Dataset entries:
━━━━
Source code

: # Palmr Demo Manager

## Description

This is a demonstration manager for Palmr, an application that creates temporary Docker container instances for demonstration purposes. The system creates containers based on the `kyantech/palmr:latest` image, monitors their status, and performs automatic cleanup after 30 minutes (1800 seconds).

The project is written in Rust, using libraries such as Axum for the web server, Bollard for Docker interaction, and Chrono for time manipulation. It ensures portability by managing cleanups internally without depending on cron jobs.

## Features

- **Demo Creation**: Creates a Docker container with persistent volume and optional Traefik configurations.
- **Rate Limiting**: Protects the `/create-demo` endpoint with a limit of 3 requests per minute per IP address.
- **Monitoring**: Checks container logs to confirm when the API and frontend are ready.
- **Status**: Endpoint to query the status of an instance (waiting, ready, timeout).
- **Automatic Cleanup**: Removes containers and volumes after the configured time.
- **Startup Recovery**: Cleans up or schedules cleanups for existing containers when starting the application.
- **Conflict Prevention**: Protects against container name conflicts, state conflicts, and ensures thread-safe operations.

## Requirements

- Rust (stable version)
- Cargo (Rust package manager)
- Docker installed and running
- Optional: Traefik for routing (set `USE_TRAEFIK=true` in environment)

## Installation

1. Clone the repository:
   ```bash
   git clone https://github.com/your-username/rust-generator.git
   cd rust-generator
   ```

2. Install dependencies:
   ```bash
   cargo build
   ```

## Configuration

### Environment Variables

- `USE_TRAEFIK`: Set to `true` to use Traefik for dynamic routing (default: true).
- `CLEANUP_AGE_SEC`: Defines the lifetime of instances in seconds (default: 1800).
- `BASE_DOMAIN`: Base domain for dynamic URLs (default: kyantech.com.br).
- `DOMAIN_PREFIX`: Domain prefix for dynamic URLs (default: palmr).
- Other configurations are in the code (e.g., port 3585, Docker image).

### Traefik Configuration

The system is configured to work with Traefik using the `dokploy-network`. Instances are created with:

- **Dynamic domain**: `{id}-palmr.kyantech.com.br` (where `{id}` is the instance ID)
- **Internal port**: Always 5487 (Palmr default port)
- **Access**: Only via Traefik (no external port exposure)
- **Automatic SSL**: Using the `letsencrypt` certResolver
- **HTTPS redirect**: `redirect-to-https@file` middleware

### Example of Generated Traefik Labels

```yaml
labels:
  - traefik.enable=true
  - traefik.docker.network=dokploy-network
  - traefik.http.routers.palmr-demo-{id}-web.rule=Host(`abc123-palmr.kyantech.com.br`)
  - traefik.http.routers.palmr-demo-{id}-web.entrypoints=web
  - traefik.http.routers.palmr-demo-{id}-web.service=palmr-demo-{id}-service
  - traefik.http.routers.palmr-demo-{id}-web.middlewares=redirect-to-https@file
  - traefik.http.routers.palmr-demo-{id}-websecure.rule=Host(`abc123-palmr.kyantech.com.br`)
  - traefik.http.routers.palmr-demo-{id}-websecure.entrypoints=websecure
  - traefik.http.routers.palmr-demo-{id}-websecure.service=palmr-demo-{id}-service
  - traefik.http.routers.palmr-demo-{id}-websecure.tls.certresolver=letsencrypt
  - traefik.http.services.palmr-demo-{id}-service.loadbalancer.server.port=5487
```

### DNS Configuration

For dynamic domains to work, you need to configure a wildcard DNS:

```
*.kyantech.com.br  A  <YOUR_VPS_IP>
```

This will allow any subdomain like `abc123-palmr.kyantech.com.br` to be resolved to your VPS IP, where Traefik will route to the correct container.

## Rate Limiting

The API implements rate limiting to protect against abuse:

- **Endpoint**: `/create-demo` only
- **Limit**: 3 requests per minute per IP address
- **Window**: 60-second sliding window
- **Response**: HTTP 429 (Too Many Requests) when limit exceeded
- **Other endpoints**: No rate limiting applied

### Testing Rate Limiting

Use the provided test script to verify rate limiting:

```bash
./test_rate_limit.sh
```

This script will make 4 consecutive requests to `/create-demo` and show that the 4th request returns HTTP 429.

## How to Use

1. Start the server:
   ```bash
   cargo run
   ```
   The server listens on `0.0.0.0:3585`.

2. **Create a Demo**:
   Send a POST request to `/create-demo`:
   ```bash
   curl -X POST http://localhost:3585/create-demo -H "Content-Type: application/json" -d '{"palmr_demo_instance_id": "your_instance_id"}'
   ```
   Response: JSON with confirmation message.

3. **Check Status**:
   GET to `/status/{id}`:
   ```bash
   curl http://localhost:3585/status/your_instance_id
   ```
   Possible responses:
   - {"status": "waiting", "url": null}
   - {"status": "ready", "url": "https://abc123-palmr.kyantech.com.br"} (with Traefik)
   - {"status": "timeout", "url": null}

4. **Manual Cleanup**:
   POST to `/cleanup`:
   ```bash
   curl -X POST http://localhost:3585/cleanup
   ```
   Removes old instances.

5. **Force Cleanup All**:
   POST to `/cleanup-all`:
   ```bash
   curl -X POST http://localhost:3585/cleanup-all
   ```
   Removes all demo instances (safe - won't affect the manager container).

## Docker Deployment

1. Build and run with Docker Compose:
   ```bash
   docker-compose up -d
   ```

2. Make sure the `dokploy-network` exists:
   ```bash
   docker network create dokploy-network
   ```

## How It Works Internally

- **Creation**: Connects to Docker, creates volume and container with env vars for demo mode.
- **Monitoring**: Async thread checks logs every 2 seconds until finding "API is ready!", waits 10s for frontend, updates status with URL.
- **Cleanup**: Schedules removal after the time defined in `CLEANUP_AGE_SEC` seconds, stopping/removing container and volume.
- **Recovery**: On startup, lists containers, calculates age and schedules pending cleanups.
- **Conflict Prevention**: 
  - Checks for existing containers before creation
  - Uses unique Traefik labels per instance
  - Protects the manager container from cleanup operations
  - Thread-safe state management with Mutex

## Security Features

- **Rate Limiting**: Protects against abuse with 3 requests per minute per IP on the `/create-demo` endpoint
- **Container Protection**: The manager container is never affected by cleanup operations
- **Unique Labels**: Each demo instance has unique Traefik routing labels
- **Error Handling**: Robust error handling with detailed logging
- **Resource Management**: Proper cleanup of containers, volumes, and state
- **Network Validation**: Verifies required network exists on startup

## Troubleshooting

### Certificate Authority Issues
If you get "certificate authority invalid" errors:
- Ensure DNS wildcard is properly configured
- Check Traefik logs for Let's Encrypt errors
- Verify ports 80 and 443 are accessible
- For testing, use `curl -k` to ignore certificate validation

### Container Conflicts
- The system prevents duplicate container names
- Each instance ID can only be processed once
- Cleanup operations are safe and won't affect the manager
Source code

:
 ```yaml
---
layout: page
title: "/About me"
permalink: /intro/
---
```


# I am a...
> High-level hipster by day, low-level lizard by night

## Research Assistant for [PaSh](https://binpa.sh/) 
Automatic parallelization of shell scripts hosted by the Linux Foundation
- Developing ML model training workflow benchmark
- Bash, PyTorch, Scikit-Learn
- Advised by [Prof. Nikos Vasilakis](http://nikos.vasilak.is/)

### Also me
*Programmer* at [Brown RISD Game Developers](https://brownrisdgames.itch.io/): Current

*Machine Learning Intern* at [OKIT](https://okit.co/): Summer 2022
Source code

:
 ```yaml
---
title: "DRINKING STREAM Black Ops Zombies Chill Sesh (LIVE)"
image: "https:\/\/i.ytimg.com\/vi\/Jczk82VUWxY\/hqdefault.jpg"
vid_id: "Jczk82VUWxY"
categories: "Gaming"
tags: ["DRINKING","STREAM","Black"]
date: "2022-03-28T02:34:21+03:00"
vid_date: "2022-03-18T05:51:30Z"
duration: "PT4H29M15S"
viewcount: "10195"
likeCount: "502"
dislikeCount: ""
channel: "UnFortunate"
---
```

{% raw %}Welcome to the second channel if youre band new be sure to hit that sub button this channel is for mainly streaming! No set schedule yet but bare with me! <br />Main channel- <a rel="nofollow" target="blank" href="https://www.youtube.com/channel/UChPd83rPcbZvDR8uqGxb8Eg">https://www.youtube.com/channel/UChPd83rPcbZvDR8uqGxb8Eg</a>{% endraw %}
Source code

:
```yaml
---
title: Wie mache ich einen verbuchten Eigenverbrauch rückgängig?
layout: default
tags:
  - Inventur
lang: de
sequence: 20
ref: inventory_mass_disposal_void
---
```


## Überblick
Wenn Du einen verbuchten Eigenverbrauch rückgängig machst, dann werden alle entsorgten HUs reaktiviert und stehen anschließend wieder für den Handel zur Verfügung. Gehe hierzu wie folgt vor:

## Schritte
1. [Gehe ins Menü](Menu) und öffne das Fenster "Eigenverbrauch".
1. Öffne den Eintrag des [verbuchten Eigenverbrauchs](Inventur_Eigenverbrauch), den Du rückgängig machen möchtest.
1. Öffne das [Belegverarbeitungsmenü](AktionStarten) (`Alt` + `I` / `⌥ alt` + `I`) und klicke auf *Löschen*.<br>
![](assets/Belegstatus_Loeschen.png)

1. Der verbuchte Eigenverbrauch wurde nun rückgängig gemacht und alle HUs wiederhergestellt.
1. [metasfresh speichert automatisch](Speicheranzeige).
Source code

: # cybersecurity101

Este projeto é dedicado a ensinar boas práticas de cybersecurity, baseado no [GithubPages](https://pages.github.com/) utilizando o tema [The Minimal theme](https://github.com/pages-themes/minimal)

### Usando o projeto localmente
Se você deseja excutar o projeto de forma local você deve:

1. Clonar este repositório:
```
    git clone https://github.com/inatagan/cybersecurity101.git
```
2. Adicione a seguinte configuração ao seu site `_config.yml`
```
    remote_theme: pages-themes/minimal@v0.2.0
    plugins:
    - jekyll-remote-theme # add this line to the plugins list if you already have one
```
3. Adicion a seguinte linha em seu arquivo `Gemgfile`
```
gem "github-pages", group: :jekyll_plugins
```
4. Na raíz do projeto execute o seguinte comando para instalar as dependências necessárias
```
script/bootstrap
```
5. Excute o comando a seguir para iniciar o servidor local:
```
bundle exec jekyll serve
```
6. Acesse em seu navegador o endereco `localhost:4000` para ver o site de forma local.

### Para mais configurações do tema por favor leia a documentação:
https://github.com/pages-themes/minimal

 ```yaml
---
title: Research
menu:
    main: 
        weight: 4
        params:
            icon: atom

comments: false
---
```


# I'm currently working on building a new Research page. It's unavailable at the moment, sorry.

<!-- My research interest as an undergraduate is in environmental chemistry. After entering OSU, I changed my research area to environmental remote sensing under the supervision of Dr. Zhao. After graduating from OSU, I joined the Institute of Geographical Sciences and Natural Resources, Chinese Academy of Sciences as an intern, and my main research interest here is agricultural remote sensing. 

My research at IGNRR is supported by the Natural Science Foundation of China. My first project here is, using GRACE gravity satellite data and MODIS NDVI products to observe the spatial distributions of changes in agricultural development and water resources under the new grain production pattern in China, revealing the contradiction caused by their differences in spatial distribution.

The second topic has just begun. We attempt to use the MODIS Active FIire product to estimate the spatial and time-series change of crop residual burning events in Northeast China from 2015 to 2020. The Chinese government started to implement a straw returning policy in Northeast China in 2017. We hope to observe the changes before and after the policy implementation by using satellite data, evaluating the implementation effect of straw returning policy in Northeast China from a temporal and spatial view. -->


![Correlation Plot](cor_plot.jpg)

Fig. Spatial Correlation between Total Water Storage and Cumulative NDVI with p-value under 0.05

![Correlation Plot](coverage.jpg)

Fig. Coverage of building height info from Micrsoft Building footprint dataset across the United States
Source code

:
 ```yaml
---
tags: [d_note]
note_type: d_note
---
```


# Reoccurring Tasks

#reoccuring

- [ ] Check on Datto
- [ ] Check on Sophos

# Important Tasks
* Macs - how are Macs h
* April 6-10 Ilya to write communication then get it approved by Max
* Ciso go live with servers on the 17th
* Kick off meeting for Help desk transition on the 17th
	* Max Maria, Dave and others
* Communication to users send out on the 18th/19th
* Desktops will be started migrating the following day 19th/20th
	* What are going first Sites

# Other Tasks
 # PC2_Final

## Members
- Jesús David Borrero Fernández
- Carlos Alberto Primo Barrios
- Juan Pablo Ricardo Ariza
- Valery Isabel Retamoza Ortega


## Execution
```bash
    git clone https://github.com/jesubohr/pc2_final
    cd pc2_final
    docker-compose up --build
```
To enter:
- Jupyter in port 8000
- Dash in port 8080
━━━━
### [Requirement]
Say the number of lines in the records above that include the string "exists", and no more.

### [Task output]
2